Seema Kaur is a resident doctor at the George Washington University Medical Center, Washington D.C., but her altruistic desires recently landed her in the Amazon - for four weeks.

"I love my work and my patients here, but I feel people get better despite us not because of us. There is something about going and doing something for people who really need you. It's like you or nothing."

After researching various programs on the internet, Seema found the kind of program she was looking for: one that was only a month long, that her residency program would give credit for, that was not tied to missionary work, and that had a working infrastructure to support the doctors.

This September, internal medicine resident Seema Kaur traveled 36 hours to work as a physician in a medical clinic run by Fundacao Esperanca, located one thousand miles up the Amazon River in a town called Santarem. Santarem is the third largest city in the Brazilian Amazon and sits on the Tapajos and Amazon Rivers.

The people of Santarem are poor and cannot afford medical care. Fundacao Esperanca, Portuguese for "Hope Foundation," is a non-profit clinic supported by local and international donations and nominal fees. This is where Seema and another resident doctor from George Washington University worked for three weeks. She then headed even further into the Amazon for another week - alone.


Urban medicine…

The clinic grounds were beautiful with flowering trees, exotic birds, and monkeys. It was sparsely equipped for dentistry and surgery when volunteers were available. The doctors were given a few medical texts, a basic laboratory, and a limited pharmacy.

The clinic provided a lot of preventive health for the locals. Most of the medical problems arose from intestinal parasites caused by unclean drinking water. So once a month, the doctors would go to the nearby villages and talk about a preventive measure such as how to boil water - basic stuff.

The people live off the land and water. They eat fish, crocodiles, wild boar, and a lot of fruit. It is not completely nutritious and they have a lot of malnutrition problems. As another preventive measure, they showed them how to cook a healthy meal. They got all the mothers together, ones with young children, and taught them how to make a nutritious soup. They cooked it together and ate it together.

All that said and done, Seema saw a lot of 90 year-olds. "So you figure if you can live to 90 with dirty water, limited food, and no medical care, it may not be all bad."

But it is not all good either.

The program ran a Diabetes Clinic twice a week. One of Seema's patients was a seven year-old boy who had Juvenile Diabetes. He came to the clinic often, and they became friends. Although Seema practices internal medicine and did not do pediatrics, she had to do it now because there was no one else to help this kid. His sugars were totally out of control. He used to be home alone in the afternoon so he would just eat anything he wanted. He did not have any regular insulin and he had no way to check his blood sugars. The boy was tested only when he came to the clinic. Normally, brittle diabetics and kids who are diabetic check their blood sugars three times a day and adjust their insulin accordingly.

"I increased his insulin a little bit, but what do you do? I was terrified. He could go into a coma and die of low blood sugar. And he was just a kid."

Poverty also takes a toll.

"A lot of the patients can either pay to come see you, pay for the lab tests, or pay for the medicines - not all three. So usually they just go to the pharmacist and tell them the symptoms and hope they get the right medicine."

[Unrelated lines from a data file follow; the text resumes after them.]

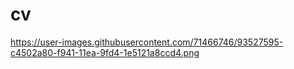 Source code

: # cv
https://user-images.githubusercontent.com/71466746/93527595-c4502a80-f941-11ea-9fd4-1e5121a8ccd4.png
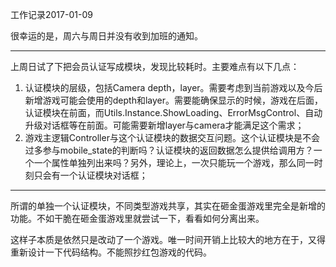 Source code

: 工作记录2017-01-09

很幸运的是，周六与周日并没有收到加班的通知。

----

上周日试了下把会员认证写成模块，发现比较耗时。主要难点有以下几点：

1. 认证模块的层级，包括Camera depth，layer。需要考虑到当前游戏以及今后新增游戏可能会使用的depth和layer。需要能确保显示的时候，游戏在后面，认证模块在前面，而Utils.Instance.ShowLoading、ErrorMsgControl、自动升级对话框等在前面。可能需要新增layer与camera才能满足这个需求；
2. 游戏主逻辑Controller与这个认证模块的数据交互问题。这个认证模块是不会过多参与mobile_state的判断吗？认证模块的返回数据怎么提供给调用方？一个一个属性单独列出来吗？另外，理论上，一次只能玩一个游戏，那么同一时刻只会有一个认证模块对话框；

----

所谓的单独一个认证模块，不同类型游戏共享，其实在砸金蛋游戏里完全是新增的功能。不如干脆在砸金蛋游戏里就尝试一下，看看如何分离出来。

这样子本质是依然只是改动了一个游戏。唯一时间开销上比较大的地方在于，又得重新设计一下代码结构。不能照抄红包游戏的代码。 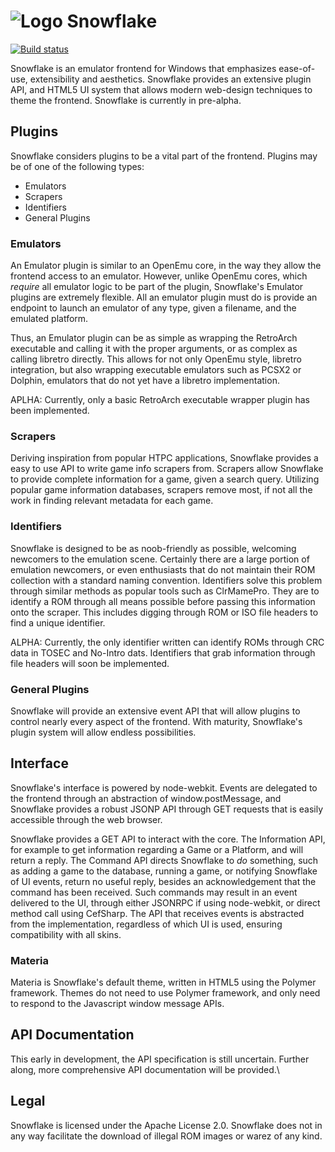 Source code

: ![Logo](https://raw.githubusercontent.com/snowflake-frontend/snowflake/master/logo_nes.png) Snowflake
=========
[![Build status](https://ci.appveyor.com/api/projects/status/mhei9fdtja5j04kk)](https://ci.appveyor.com/project/RonnChyran/snowflake)


Snowflake is an emulator frontend for Windows that emphasizes ease-of-use, extensibility and aesthetics. Snowflake provides an extensive plugin API, and HTML5 UI system that allows modern web-design techniques to theme the frontend. Snowflake is currently in pre-alpha. 

Plugins
-------
Snowflake considers plugins to be a vital part of the frontend. 
Plugins may be of one of the following types:
  * Emulators
  * Scrapers
  * Identifiers
  * General Plugins
  
### Emulators
An Emulator plugin is similar to an OpenEmu core, in the way they allow the frontend access to an emulator. However, unlike OpenEmu cores, which _require_ all emulator logic to be part of the plugin, Snowflake's Emulator plugins are extremely flexible. All an emulator plugin must do is provide an endpoint to launch an emulator of any type, given a filename, and the emulated platform. 

Thus, an Emulator plugin can be as simple as wrapping the RetroArch executable and calling it with the proper arguments, or as complex as calling libretro directly. This allows for not only OpenEmu style, libretro integration, but also wrapping executable emulators such as PCSX2 or Dolphin, emulators that do not yet have a libretro implementation. 

APLHA: Currently, only a basic RetroArch executable wrapper plugin has been implemented. 

### Scrapers
Deriving inspiration from popular HTPC applications, Snowflake provides a easy to use API to write game info scrapers from. Scrapers allow Snowflake to provide complete information for a game, given a search query. Utilizing popular game information databases, scrapers remove most, if not all the work in finding relevant metadata for each game.

### Identifiers
Snowflake is designed to be as noob-friendly as possible, welcoming newcomers to the emulation scene. Certainly there are a large portion of emulation newcomers, or even enthusiasts that do not maintain their ROM collection with a standard naming convention. Identifiers solve this problem through similar methods as popular tools such as ClrMamePro. They are to identify a ROM through all means possible before passing this information onto the scraper. This includes digging through ROM or ISO file headers to find a unique identifier. 

ALPHA: Currently, the only identifier written can identify ROMs through CRC data in TOSEC and No-Intro dats. Identifiers that grab information through file headers will soon be implemented.

### General Plugins
Snowflake will provide an extensive event API that will allow plugins to control nearly every aspect of the frontend. With maturity, Snowflake's plugin system will allow endless possibilities.

Interface
---------
Snowflake's interface is powered by node-webkit. Events are delegated to the frontend through an abstraction of window.postMessage, and Snowflake provides a robust JSONP API through GET requests that is easily accessible through the web browser.

Snowflake provides a GET API to interact with the core. The Information API, for example to get information regarding a Game or a Platform, and will return a reply. The Command API directs Snowflake to _do_ something, such as adding a game to the database, running a game, or notifying Snowflake of UI events, return no useful reply, besides an acknowledgement that the command has been received. Such commands may result in an event delivered to the UI, through either JSONRPC if using node-webkit, or direct method call using CefSharp. The API that receives events is abstracted from the implementation, regardless of which UI is used, ensuring compatibility with all skins.

### Materia
Materia is Snowflake's default theme, written in HTML5 using the Polymer framework. Themes do not need to use Polymer framework, and only need to respond to the Javascript window message APIs.

API Documentation
-----------------
This early in development, the API specification is still uncertain. Further along, more comprehensive API documentation will be provided.\

Legal
-----
Snowflake is licensed under the Apache License 2.0. Snowflake does not in any way facilitate the download of illegal ROM images or warez of any kind. 
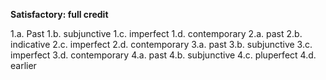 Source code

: **Satisfactory: full credit**

1.a. Past
1.b. subjunctive
1.c. imperfect
1.d. contemporary
2.a. past
2.b. indicative
2.c. imperfect
2.d. contemporary
3.a. past
3.b. subjunctive
3.c. imperfect
3.d. contemporary
4.a. past
4.b. subjunctive
4.c. pluperfect
4.d. earlier

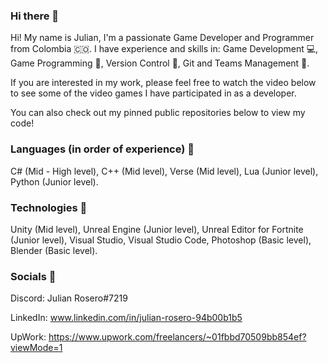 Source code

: ### Hi there 👋

Hi! My name is Julian, I'm a passionate Game Developer and Programmer from Colombia 🇨🇴.
I have experience and skills in: Game Development :computer:, Game Programming :wrench:, Version Control :blue_book:, Git and Teams Management :date:.

If you are interested in my work, please feel free to watch the video below to see some of the video games I have participated in as a developer.


You can also check out my pinned public repositories below to view my code!

### Languages (in order of experience) :moyai:
C# (Mid - High level), C++ (Mid level), Verse (Mid level), Lua (Junior level), Python (Junior level).

### Technologies :game_die:
Unity (Mid level), Unreal Engine (Junior level), Unreal Editor for Fortnite (Junior level), Visual Studio, Visual Studio Code, Photoshop (Basic level), Blender (Basic level).

### Socials :link:

Discord: Julian Rosero#7219

LinkedIn: www.linkedin.com/in/julian-rosero-94b00b1b5

UpWork: https://www.upwork.com/freelancers/~01fbbd70509bb854ef?viewMode=1
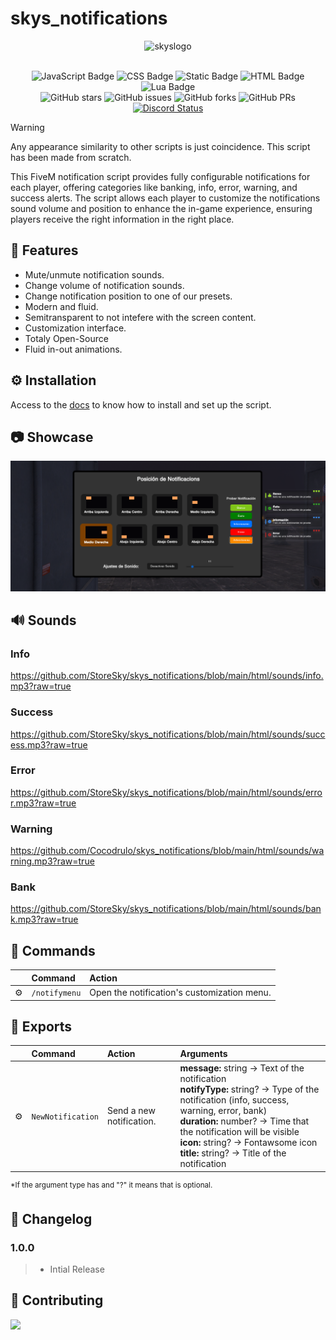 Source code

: # skys_notifications

<div align="center">

<img src="https://images.weserv.nl/?url=cdn.discordapp.com/icons/1092133908583288933/df2166cf0bfd95dc46e50998ba3e2539.webp?v=4&h=300&w=300&fit=cover&mask=circle&maxage=7d" alt="skyslogo" width="100" height="100"/>
<br>
<br>
</div>

<div align="center">

![JavaScript Badge](https://img.shields.io/badge/JavaScript-B19111?logo=javascript&logoColor=fff&style=flat)
![CSS Badge](https://img.shields.io/badge/CSS-1572B6?logo=css3&logoColor=fff&style=flat)
![Static Badge](https://img.shields.io/badge/mission-Making_your_live_easier-blue)
![HTML Badge](https://img.shields.io/badge/HTML-E34F26?logo=html5&logoColor=fff&style=flat)
![Lua Badge](https://img.shields.io/badge/Lua-2C2D72?logo=lua&logoColor=fff&style=flat)
<br/>
![GitHub stars](https://img.shields.io/github/stars/StoreSky/skys_notifications)
![GitHub issues](https://img.shields.io/github/issues/StoreSky/skys_notifications)
![GitHub forks](https://img.shields.io/github/forks/StoreSky/skys_notifications)
![GitHub PRs](https://img.shields.io/github/issues-pr/StoreSky/skys_notifications)
<a href="https://discord.gg/EuWWfcAMWF" title=""><img alt="Discord Status" src="https://discordapp.com/api/guilds/1092133908583288933/widget.png"></a>

</div>

> [!WARNING]
> Any appearance similarity to other scripts is just coincidence. This script has been made from scratch.

This FiveM notification script provides fully configurable notifications for each player, offering categories like banking, info, error, warning, and success alerts. The script allows each player to customize the notifications sound volume and position to enhance the in-game experience, ensuring players receive the right information in the right place.

## 📢 Features

-   Mute/unmute notification sounds.
-   Change volume of notification sounds.
-   Change notification position to one of our presets.
-   Modern and fluid.
-   Semitransparent to not intefere with the screen content.
-   Customization interface.
-   Totaly Open-Source
-   Fluid in-out animations.

## ⚙️ Installation

Access to the <a href="https://skystore.gitbook.io/sky-store/paid-scripts/skys-notifications">docs</a> to know how to install and set up the script.

## 📷 Showcase

![notification panel and notifications](resources/image.png)

## 🔊 Sounds

### Info

https://github.com/StoreSky/skys_notifications/blob/main/html/sounds/info.mp3?raw=true

### Success

https://github.com/StoreSky/skys_notifications/blob/main/html/sounds/success.mp3?raw=true

### Error

https://github.com/StoreSky/skys_notifications/blob/main/html/sounds/error.mp3?raw=true

### Warning

https://github.com/Cocodrulo/skys_notifications/blob/main/html/sounds/warning.mp3?raw=true

### Bank

https://github.com/StoreSky/skys_notifications/blob/main/html/sounds/bank.mp3?raw=true

## 🧞 Commands

|     | Command      | Action                                      |
| :-- | :----------- | :------------------------------------------ |
| ⚙️  | `/notifymenu` | Open the notification's customization menu. |

## 📡 Exports

|     | Command      | Action                                      | Arguments                                    |
| :-- | :----------- | :------------------------------------------ | :--------------------------------------------|
| ⚙️  | `NewNotification` | Send a new notification. | **message:** string -> Text of the notification <br/> **notifyType:** string? -> Type of the notification (info, success, warning, error, bank) <br/> **duration:** number? -> Time that the notification will be visible <br/> **icon:** string? -> Fontawsome icon <br/> **title:** string? -> Title of the notification |

<sup> *If the argument type has and "?" it means that is optional.</sup>

## 📄 Changelog

### 1.0.0

> -   Intial Release

## 🤝 Contributing

<a href="https://github.com/StoreSky/skys_notifications/graphs/contributors">
  <img src="https://contrib.rocks/image?repo=StoreSky/skys_notifications" />
</a>
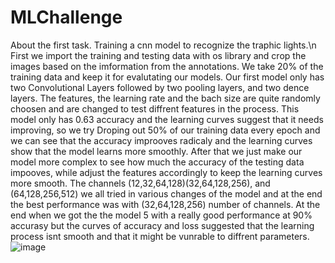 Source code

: # MLChallenge
About the first task. Training a cnn model to recognize the traphic lights.\n
First we import the training and testing data with os library and crop the images based on the imformation from the annotations. We take 20% of the training data and keep it for evalutating our models.
Our first model only has two Convolutional Layers followed by two pooling layers, and two dence layers. The features, the learning rate and the bach size are quite randomly choosen and are changed to test diffrent features in the process.
This model only has 0.63 accuracy and the learning curves suggest that it needs improving, so we try Droping out 50% of our training data every epoch and we can see that the accuracy improoves radicaly and the learning curves show that the model learns more smoothly. 
After that we just make our model more complex to see how much the accuracy of the testing data impooves, while adjust the features accordingly to keep the learning curves more smooth. 
The channels (12,32,64,128)(32,64,128,256), and (64,128,256,512) we all tried in various changes of the model and at the end the best performance was with (32,64,128,256) number of channels.
At the end when we got the the model 5 with a really good performance at 90% accurasy but the curves of accuracy and loss suggested that the learning process isnt smooth and that it might be vunrable to diffrent parameters. ![image](https://github.com/stellagerantoni/MLChallenge/assets/105601416/114becb4-3947-4755-ae3c-e58785ef48e3)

And sometimes there just isn't much that can be done. There was a lady who would come into the city from the village for Diabetes treatment. She really needed insulin but she couldn't afford it.

"The first inclination is to just pay for whatever they need, but that is not the solution. And even if I bought the insulin she could not use it because she did not have refrigeration in her village. It's not just one problem, they are compounded. So I put her on tablets and crossed my fingers," says Seema.

"Life is very different there. But the people are somehow surviving. The human body is pretty resilient."


The people…

The expectations of society there are different. "There, people are much more philosophical about death - accepting of it. They understand that dying is a part of life. Here in America, if a person dies the family feels cheated even if it is of old age. It is not always someone's fault, and sometimes, unfortunately, it comes early. In some ways we have swung too far the other way - it is never acceptable."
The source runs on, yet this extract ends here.